HowTo Configure QoS on Mellanox Switches (SwitchX)

Version 18

    This post presents how to configure QoS on Mellanox switches (SwitchX IC).


    To do that we assume you have two types of traffic in your network:

    • RoCE  (Lossless L2 traffic)
    • TCP (Lossy L2 traffic)


    This post already assumes that you know how to configure your Ethernet network to run with PFC.
    If not - refer to the following posts:


    The setup example here is based on the setup example of the following post:


    Priority 3 is enabled and used for the RoCE application only whereas TCP traffic is sent over priority 0.



    • 4x Hosts
    • 4x ConnectX-3, MLNX_OFED 2.1, RH6.4 (or later)
    • 1x SX1036 switch system (or any other Mellanox Ethernet switch), MLNX-OS 3.3.4304 (or later)

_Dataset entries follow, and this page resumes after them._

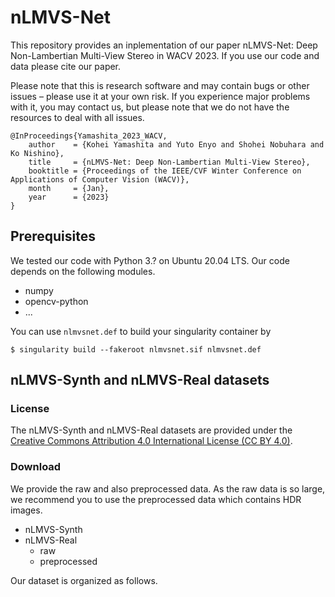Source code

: # nLMVS-Net

This repository provides an inplementation of our paper nLMVS-Net: Deep Non-Lambertian Multi-View Stereo in WACV 2023. If you use our code and data please cite our paper.

Please note that this is research software and may contain bugs or other issues – please use it at your own risk. If you experience major problems with it, you may contact us, but please note that we do not have the resources to deal with all issues.

```
@InProceedings{Yamashita_2023_WACV,
    author    = {Kohei Yamashita and Yuto Enyo and Shohei Nobuhara and Ko Nishino},
    title     = {nLMVS-Net: Deep Non-Lambertian Multi-View Stereo},
    booktitle = {Proceedings of the IEEE/CVF Winter Conference on Applications of Computer Vision (WACV)},
    month     = {Jan},
    year      = {2023}
}
```

## Prerequisites

We tested our code with Python 3.? on Ubuntu 20.04 LTS. Our code depends on the following modules.

* numpy
* opencv-python
* ...

You can use `nlmvsnet.def` to build your singularity container by
```
$ singularity build --fakeroot nlmvsnet.sif nlmvsnet.def
```

## nLMVS-Synth and nLMVS-Real datasets

### License

The nLMVS-Synth and nLMVS-Real datasets are provided under the [Creative Commons Attribution 4.0 International License (CC BY 4.0)](http://creativecommons.org/licenses/by/4.0/).

### Download

We provide the raw and also preprocessed data.  As the raw data is so large, we recommend you to use the preprocessed data which contains HDR images.

* nLMVS-Synth
* nLMVS-Real
  * raw
  * preprocessed


Our dataset is organized as follows.

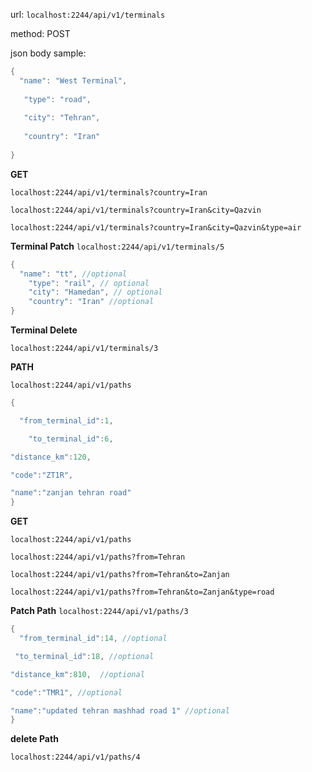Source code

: url: `localhost:2244/api/v1/terminals`

method: POST

json body sample:


```go
{
  "name": "West Terminal",
  
   "type": "road",
 
   "city": "Tehran",
 
   "country": "Iran"
 
}
```
**GET**

```
localhost:2244/api/v1/terminals?country=Iran

localhost:2244/api/v1/terminals?country=Iran&city=Qazvin

localhost:2244/api/v1/terminals?country=Iran&city=Qazvin&type=air
```

**Terminal Patch**
```localhost:2244/api/v1/terminals/5```

```go
{
  "name": "tt", //optional
	"type": "rail", // optional
	"city": "Hamedan", // optional
	"country": "Iran" //optional
}

```
**Terminal Delete**

``` localhost:2244/api/v1/terminals/3 ```


**PATH**
```
localhost:2244/api/v1/paths
```

```go
{

  "from_terminal_id":1,

	"to_terminal_id":6,

"distance_km":120, 

"code":"ZT1R",

"name":"zanjan tehran road"
}

```

**GET**
```
localhost:2244/api/v1/paths

localhost:2244/api/v1/paths?from=Tehran

localhost:2244/api/v1/paths?from=Tehran&to=Zanjan

localhost:2244/api/v1/paths?from=Tehran&to=Zanjan&type=road
```

**Patch Path**
```localhost:2244/api/v1/paths/3```

```go
{
  "from_terminal_id":14, //optional

 "to_terminal_id":18, //optional

"distance_km":810,  //optional

"code":"TMR1", //optional

"name":"updated tehran mashhad road 1" //optional
}
```

**delete Path**
```
localhost:2244/api/v1/paths/4
```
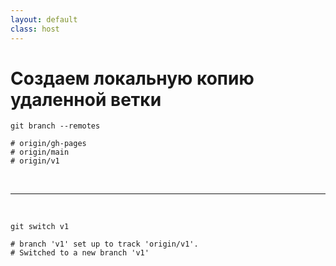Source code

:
 ```yaml
---
layout: default
class: host
---
```


# Создаем локальную копию удаленной ветки

```shell
git branch --remotes
```

<p class="logs">

```shell
# origin/gh-pages
# origin/main
# origin/v1
```

</p>

<br />
<hr />
<br />

```shell
git switch v1
```

<p class="logs">

```shell
# branch 'v1' set up to track 'origin/v1'.
# Switched to a new branch 'v1'
```

</p>

<style>
    .host code {
        font-size: 1.5rem;
    }

    .host .logs code {
        font-size: 1rem;
    }
</style>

    1. RoCE Network, VLAN100 (lossless) -
    2. TCP Network, VLAN200 (lossy) -


    Host Functions

    1. 2x Application servers (connected to VLAN100 and VLAN200)
    2. 1x Web server (Connected to VLAN200)
    3. 1x Storage back-end server (Connected to VLAN100)


    Network Flows

    1. Web -  App-1 (TCP) on VLAN200
    2. Web -  App-2 (TCP) on VLAN200
    3. App-1 -  Storage (RoCE) on VLAN100
    4. App-2 -  Storage (RoCE) on VLAN100




    Switch Configuration - PFC

    Create VLAN and set a switchport in hybrid (or trunk) mode. Run:

    switch (config) # vlan 100

    switch (config vlan 100) # exit

    switch (config) # vlan 200

    switch (config vlan 200) # exit

    switch (config) # interface ethernet 1/1-1/4 switchport mode hybrid

    switch (config) # interface ethernet 1/1 switchport hybrid allowed-vlan all

    switch (config) # interface ethernet 1/2 switchport hybrid allowed-vlan all

    switch (config) # interface ethernet 1/3 switchport hybrid allowed-vlan all

    switch (config) # interface ethernet 1/4 switchport hybrid allowed-vlan all



    Enable PFC. Run:

    switch (config) # dcb priority-flow-control enable

    switch (config) # dcb priority-flow-control priority 3 enable
    switch (config) # interface ethernet 1/1-1/4 dcb priority-flow-control mode on force


    Verify PFC configuration. Run:

    switch (config)# show dcb priority-flow-control

    PFC enabled

    Priority Enabled List   :3

    Priority Disabled List 
    0 1 2 4 5 6 7

    TC     Lossless

    ---    ----------

    0           N

    1           Y

    2           Y

    3           N

    Interface      PFC admin        PFC oper

    ------------  --------------   -------------


    1/1            On               Enabled

    1/2            On               Enabled

    1/3            On               Enabled

    1/4            On               Enabled

    switch (config) #


    Switch Configuration - QoS:

    QoS configuration is composed of three steps:

    1. Set egress scheduling mode
    2. Map priority to Traffic Class (TC)
    3. Set weight limit per TC


    Egress Scheduling:

    The egress scheduling mode can be configured to weighted round robin (WRR) or strict priority (SP). WRR mode is enabled by default.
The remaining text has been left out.